TASK INPUTS: Begin

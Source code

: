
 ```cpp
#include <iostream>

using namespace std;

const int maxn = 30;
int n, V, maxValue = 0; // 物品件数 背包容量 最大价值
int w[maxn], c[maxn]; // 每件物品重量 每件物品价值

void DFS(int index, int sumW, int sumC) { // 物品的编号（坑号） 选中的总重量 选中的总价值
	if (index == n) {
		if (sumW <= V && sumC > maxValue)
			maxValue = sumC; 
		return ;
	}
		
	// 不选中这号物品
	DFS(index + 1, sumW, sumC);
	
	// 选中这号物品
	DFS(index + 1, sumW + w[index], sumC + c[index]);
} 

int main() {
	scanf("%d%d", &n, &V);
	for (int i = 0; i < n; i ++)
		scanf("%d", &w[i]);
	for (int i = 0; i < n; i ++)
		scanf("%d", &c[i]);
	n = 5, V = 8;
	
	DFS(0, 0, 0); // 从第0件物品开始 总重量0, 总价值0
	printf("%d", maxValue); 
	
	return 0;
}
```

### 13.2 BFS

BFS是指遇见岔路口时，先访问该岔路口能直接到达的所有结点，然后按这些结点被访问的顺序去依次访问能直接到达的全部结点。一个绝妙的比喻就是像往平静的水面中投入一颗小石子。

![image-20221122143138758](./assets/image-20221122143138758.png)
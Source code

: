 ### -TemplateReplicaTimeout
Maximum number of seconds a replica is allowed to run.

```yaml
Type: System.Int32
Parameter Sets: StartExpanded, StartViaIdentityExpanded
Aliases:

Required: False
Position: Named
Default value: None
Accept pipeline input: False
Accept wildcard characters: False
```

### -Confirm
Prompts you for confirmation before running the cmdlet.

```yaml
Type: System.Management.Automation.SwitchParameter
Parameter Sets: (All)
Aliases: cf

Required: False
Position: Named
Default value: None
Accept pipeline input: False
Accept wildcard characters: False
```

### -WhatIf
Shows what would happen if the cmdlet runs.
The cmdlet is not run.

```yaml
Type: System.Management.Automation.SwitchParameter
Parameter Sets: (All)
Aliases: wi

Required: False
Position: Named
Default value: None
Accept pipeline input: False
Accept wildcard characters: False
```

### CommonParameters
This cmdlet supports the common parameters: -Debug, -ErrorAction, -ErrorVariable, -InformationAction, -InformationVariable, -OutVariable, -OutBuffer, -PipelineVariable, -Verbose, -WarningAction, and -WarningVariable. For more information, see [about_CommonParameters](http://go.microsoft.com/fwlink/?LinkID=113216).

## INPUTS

TASK INPUTS: End

BRIEF: Set the records down again in full, exactly as they read.

ANSWER SECTION:
Source code

:
 ```cpp
#include <iostream>

using namespace std;

const int maxn = 30;
int n, V, maxValue = 0; // 物品件数 背包容量 最大价值
int w[maxn], c[maxn]; // 每件物品重量 每件物品价值

void DFS(int index, int sumW, int sumC) { // 物品的编号（坑号） 选中的总重量 选中的总价值
	if (index == n) {
		if (sumW <= V && sumC > maxValue)
			maxValue = sumC; 
		return ;
	}
		
	// 不选中这号物品
	DFS(index + 1, sumW, sumC);
	
	// 选中这号物品
	DFS(index + 1, sumW + w[index], sumC + c[index]);
} 

int main() {
	scanf("%d%d", &n, &V);
	for (int i = 0; i < n; i ++)
		scanf("%d", &w[i]);
	for (int i = 0; i < n; i ++)
		scanf("%d", &c[i]);
	n = 5, V = 8;
	
	DFS(0, 0, 0); // 从第0件物品开始 总重量0, 总价值0
	printf("%d", maxValue); 
	
	return 0;
}
```

### 13.2 BFS

BFS是指遇见岔路口时，先访问该岔路口能直接到达的所有结点，然后按这些结点被访问的顺序去依次访问能直接到达的全部结点。一个绝妙的比喻就是像往平静的水面中投入一颗小石子。

![image-20221122143138758](./assets/image-20221122143138758.png)
Source code

: ### -TemplateReplicaTimeout
Maximum number of seconds a replica is allowed to run.

```yaml
Type: System.Int32
Parameter Sets: StartExpanded, StartViaIdentityExpanded
Aliases:

Required: False
Position: Named
Default value: None
Accept pipeline input: False
Accept wildcard characters: False
```

### -Confirm
Prompts you for confirmation before running the cmdlet.

```yaml
Type: System.Management.Automation.SwitchParameter
Parameter Sets: (All)
Aliases: cf

Required: False
Position: Named
Default value: None
Accept pipeline input: False
Accept wildcard characters: False
```

### -WhatIf
Shows what would happen if the cmdlet runs.
The cmdlet is not run.

```yaml
Type: System.Management.Automation.SwitchParameter
Parameter Sets: (All)
Aliases: wi

Required: False
Position: Named
Default value: None
Accept pipeline input: False
Accept wildcard characters: False
```

### CommonParameters
This cmdlet supports the common parameters: -Debug, -ErrorAction, -ErrorVariable, -InformationAction, -InformationVariable, -OutVariable, -OutBuffer, -PipelineVariable, -Verbose, -WarningAction, and -WarningVariable. For more information, see [about_CommonParameters](http://go.microsoft.com/fwlink/?LinkID=113216).

## INPUTS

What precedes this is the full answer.